You can use cocoa powder and cacao powder interchangeably in baking recipes, smoothies, oatmeal, cookies, homemade raw treats, or even stir them into your coffee for a homemade mocha. Both cacao and cocoa are highly nutritious for you and are sure to satisfy your chocolate cravings around the clock. If you want more nutrients, I would suggest you choose cacao, but if you want fewer calories and decent source of antioxidants, then definitely go with cocoa powder.
Which one do you prefer — cacao or cocoa?
- Cacao is the purest form of chocolate you can consume, which means it is raw and much less processed than cocoa powder or chocolate bars. Cacao is thought to be the highest source of antioxidants of all foods and the highest source of magnesium of all foods. It has been used throughout many cultures for years for health purposes and even used as a high trade commodity.
- The cacao fruit tree, also known as Theobroma Cacao, produces cacao pods which are cracked open to release cacao beans. From there, cacao beans can be processed a few different ways.

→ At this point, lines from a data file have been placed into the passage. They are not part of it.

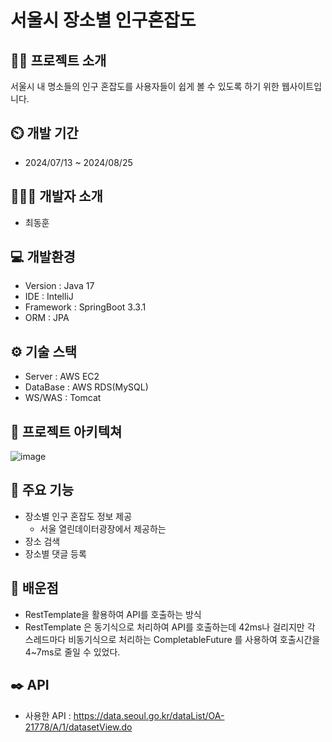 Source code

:# 서울시 장소별 인구혼잡도

## 👨‍🏫 프로젝트 소개
서울시 내 명소들의 인구 혼잡도를 사용자들이 쉽게 볼 수 있도록 하기 위한 웹사이트입니다.
## ⏲️ 개발 기간
- 2024/07/13 ~ 2024/08/25
## 🧑‍🤝‍🧑 개발자 소개
- 최동훈
## 💻 개발환경
- Version : Java 17
- IDE : IntelliJ
- Framework : SpringBoot 3.3.1
- ORM : JPA
## ⚙️ 기술 스택
- Server : AWS EC2
- DataBase : AWS RDS(MySQL)
- WS/WAS : Tomcat
## 📝 프로젝트 아키텍쳐
![image](https://github.com/user-attachments/assets/ee4cba42-a94f-4e98-a6ab-993712b66118)
## 📌 주요 기능
- 장소별 인구 혼잡도 정보 제공
  - 서울 열린데이터광장에서 제공하는 
- 장소 검색
- 장소별 댓글 등록
## 📌 배운점
- RestTemplate을 활용하여 API를 호출하는 방식
- RestTemplate 은 동기식으로 처리하여 API를 호출하는데 42ms나 걸리지만 각 스레드마다 비동기식으로 처리하는 CompletableFuture 를 사용하여 호출시간을 4~7ms로 줄일 수 있었다. 
## ✒️ API
- 사용한 API : <https://data.seoul.go.kr/dataList/OA-21778/A/1/datasetView.do>
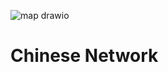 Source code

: ![map drawio](https://github.com/user-attachments/assets/b726055e-fd09-4b6d-be2a-d3c7518d3233)

# Chinese Network
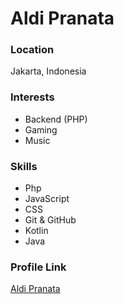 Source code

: # Aldi Pranata

### Location

Jakarta, Indonesia
 
### Interests

- Backend (PHP)
- Gaming
- Music 

### Skills

- Php 
- JavaScript
- CSS
- Git & GitHub 
- Kotlin
- Java


### Profile Link

[Aldi Pranata](https://github.com/aldyjrz)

- Cacao butter is the fattiest part of the fruit and makes up the outer lining of the inside of a single cacao bean. It is white in color and has a rich, buttery texture that resembles white chocolate in taste and appearance.
- Cacao butter is removed from the bean during production and the remaining part of the fruit is used to produce raw cacao powder.
- Cacao nibs are simply cacao beans that have been chopped up into edible pieces, much like chocolate chips without the added sugars and fats. Cacao nibs contain all of the fiber, fat, and nutrients that the cacao bean does.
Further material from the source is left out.